COP 15 (Copenhague, 2009)
L’échec et la sidération
Il faut donner un successeur au protocole de Kyoto qui soit musclé à la hauteur du défi climatique : il y a consensus international apparent sur ces nécessités, d’autant que le quatrième rapport du Giec (2007), appuyé sur des études de plus en plus solides, lève désormais toute incertitude : le réchauffement est « sans équivoque » et dû, selon une très forte probabilité, aux émissions humaines de gaz à effet de serre.
Le sommet de Copenhague voit s’emballer les attentes, alors que les COP intermédiaires s’enlisaient dans des questions techniques (telle la mise au point des mécanismes du protocole de Kyoto) opaques pour les opinions publiques. À Copenhague, la diplomatie s’actionne à haut niveau. Près de 200 chefs d’État et de gouvernement sont annoncés avec l’objectif de forcer la voie à « un accord ». Les cercles scientifiques, économiques et bien sûr militants montent au créneau pendant toute l’année 2009 sur l’air de « c’est la dernière chance ». Vaines incantations : les étapes préparatoires ont été largement stériles et le sursaut magique n’a pas eu lieu. La COP 15 se termine sur une image terrible : une poignée de « grands » du monde s’enferme lors de la dernière nuit pour rédiger à la sauvette une « déclaration d’intention » affirmant principalement qu’il faut contenir le réchauffement planétaire à 2 °C au plus – simple paraphrase du rapport du Giec.
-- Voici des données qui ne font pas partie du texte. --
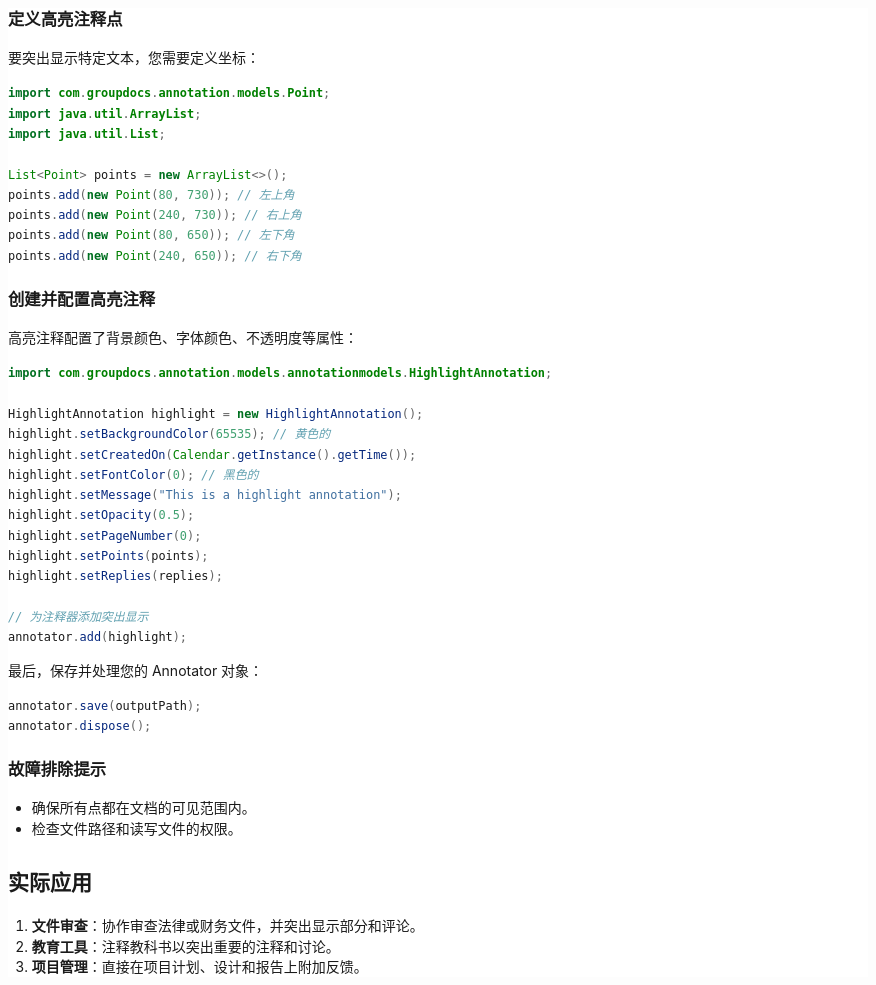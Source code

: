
 ```java
```

### 定义高亮注释点

要突出显示特定文本，您需要定义坐标：

```java
import com.groupdocs.annotation.models.Point;
import java.util.ArrayList;
import java.util.List;

List<Point> points = new ArrayList<>();
points.add(new Point(80, 730)); // 左上角
points.add(new Point(240, 730)); // 右上角
points.add(new Point(80, 650)); // 左下角
points.add(new Point(240, 650)); // 右下角
```

### 创建并配置高亮注释

高亮注释配置了背景颜色、字体颜色、不透明度等属性：

```java
import com.groupdocs.annotation.models.annotationmodels.HighlightAnnotation;

HighlightAnnotation highlight = new HighlightAnnotation();
highlight.setBackgroundColor(65535); // 黄色的
highlight.setCreatedOn(Calendar.getInstance().getTime());
highlight.setFontColor(0); // 黑色的
highlight.setMessage("This is a highlight annotation");
highlight.setOpacity(0.5);
highlight.setPageNumber(0);
highlight.setPoints(points);
highlight.setReplies(replies);

// 为注释器添加突出显示
annotator.add(highlight);
```

最后，保存并处理您的 Annotator 对象：

```java
annotator.save(outputPath);
annotator.dispose();
```

### 故障排除提示

- 确保所有点都在文档的可见范围内。
- 检查文件路径和读写文件的权限。

## 实际应用

1. **文件审查**：协作审查法律或财务文件，并突出显示部分和评论。
2. **教育工具**：注释教科书以突出重要的注释和讨论。
3. **项目管理**：直接在项目计划、设计和报告上附加反馈。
Tout au plus les pays riches envisagent-ils vaguement de mobiliser quelques dizaines de milliards de dollars, à partir de 2020, pour aider les pays pauvres à s’adapter au dérèglement, qui les frappe souvent le plus durement bien qu’ils n’y contribuent qu’à dose infinitésimale. Sidérés, les réseaux militants se replieront pendant près de cinq ans.